(Source texts of formatted documents)
>>>
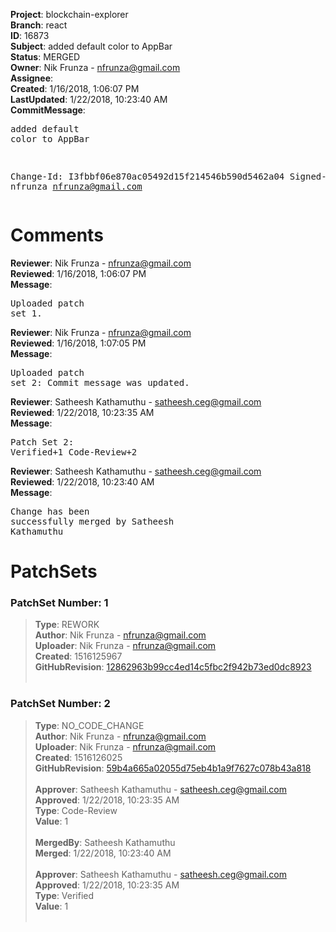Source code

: <strong>Project</strong>: blockchain-explorer<br><strong>Branch</strong>: react<br><strong>ID</strong>: 16873<br><strong>Subject</strong>: added default color to AppBar<br><strong>Status</strong>: MERGED<br><strong>Owner</strong>: Nik Frunza - nfrunza@gmail.com<br><strong>Assignee</strong>:<br><strong>Created</strong>: 1/16/2018, 1:06:07 PM<br><strong>LastUpdated</strong>: 1/22/2018, 10:23:40 AM<br><strong>CommitMessage</strong>:<br><pre>added default color to AppBar

Change-Id: I3fbbf06e870ac05492d15f214546b590d5462a04
Signed-off-by: nfrunza <nfrunza@gmail.com>
</pre><h1>Comments</h1><strong>Reviewer</strong>: Nik Frunza - nfrunza@gmail.com<br><strong>Reviewed</strong>: 1/16/2018, 1:06:07 PM<br><strong>Message</strong>: <pre>Uploaded patch set 1.</pre><strong>Reviewer</strong>: Nik Frunza - nfrunza@gmail.com<br><strong>Reviewed</strong>: 1/16/2018, 1:07:05 PM<br><strong>Message</strong>: <pre>Uploaded patch set 2: Commit message was updated.</pre><strong>Reviewer</strong>: Satheesh Kathamuthu - satheesh.ceg@gmail.com<br><strong>Reviewed</strong>: 1/22/2018, 10:23:35 AM<br><strong>Message</strong>: <pre>Patch Set 2: Verified+1 Code-Review+2</pre><strong>Reviewer</strong>: Satheesh Kathamuthu - satheesh.ceg@gmail.com<br><strong>Reviewed</strong>: 1/22/2018, 10:23:40 AM<br><strong>Message</strong>: <pre>Change has been successfully merged by Satheesh Kathamuthu</pre><h1>PatchSets</h1><h3>PatchSet Number: 1</h3><blockquote><strong>Type</strong>: REWORK<br><strong>Author</strong>: Nik Frunza - nfrunza@gmail.com<br><strong>Uploader</strong>: Nik Frunza - nfrunza@gmail.com<br><strong>Created</strong>: 1516125967<br><strong>GitHubRevision</strong>: [12862963b99cc4ed14c5fbc2f942b73ed0dc8923](https://github.com/hyperledger/blockchain-explorer/commit/12862963b99cc4ed14c5fbc2f942b73ed0dc8923)<br><br></blockquote><h3>PatchSet Number: 2</h3><blockquote><strong>Type</strong>: NO_CODE_CHANGE<br><strong>Author</strong>: Nik Frunza - nfrunza@gmail.com<br><strong>Uploader</strong>: Nik Frunza - nfrunza@gmail.com<br><strong>Created</strong>: 1516126025<br><strong>GitHubRevision</strong>: [59b4a665a02055d75eb4b1a9f7627c078b43a818](https://github.com/hyperledger/blockchain-explorer/commit/59b4a665a02055d75eb4b1a9f7627c078b43a818)<br><br><strong>Approver</strong>: Satheesh Kathamuthu - satheesh.ceg@gmail.com<br><strong>Approved</strong>: 1/22/2018, 10:23:35 AM<br><strong>Type</strong>: Code-Review<br><strong>Value</strong>: 1<br><br><strong>MergedBy</strong>: Satheesh Kathamuthu<br><strong>Merged</strong>: 1/22/2018, 10:23:40 AM<br><br><strong>Approver</strong>: Satheesh Kathamuthu - satheesh.ceg@gmail.com<br><strong>Approved</strong>: 1/22/2018, 10:23:35 AM<br><strong>Type</strong>: Verified<br><strong>Value</strong>: 1<br><br></blockquote>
<<<
In the entries above, find the line holding "Change-Id: I3fbbf06e870ac05492d15f214546b590d5462a04" and the line holding "Signed-off-by: nfrunza <nfrunza@gmail.com>", then retype exactly those two lines and every line between them, and nothing else.

Change-Id: I3fbbf06e870ac05492d15f214546b590d5462a04
Signed-off-by: nfrunza <nfrunza@gmail.com>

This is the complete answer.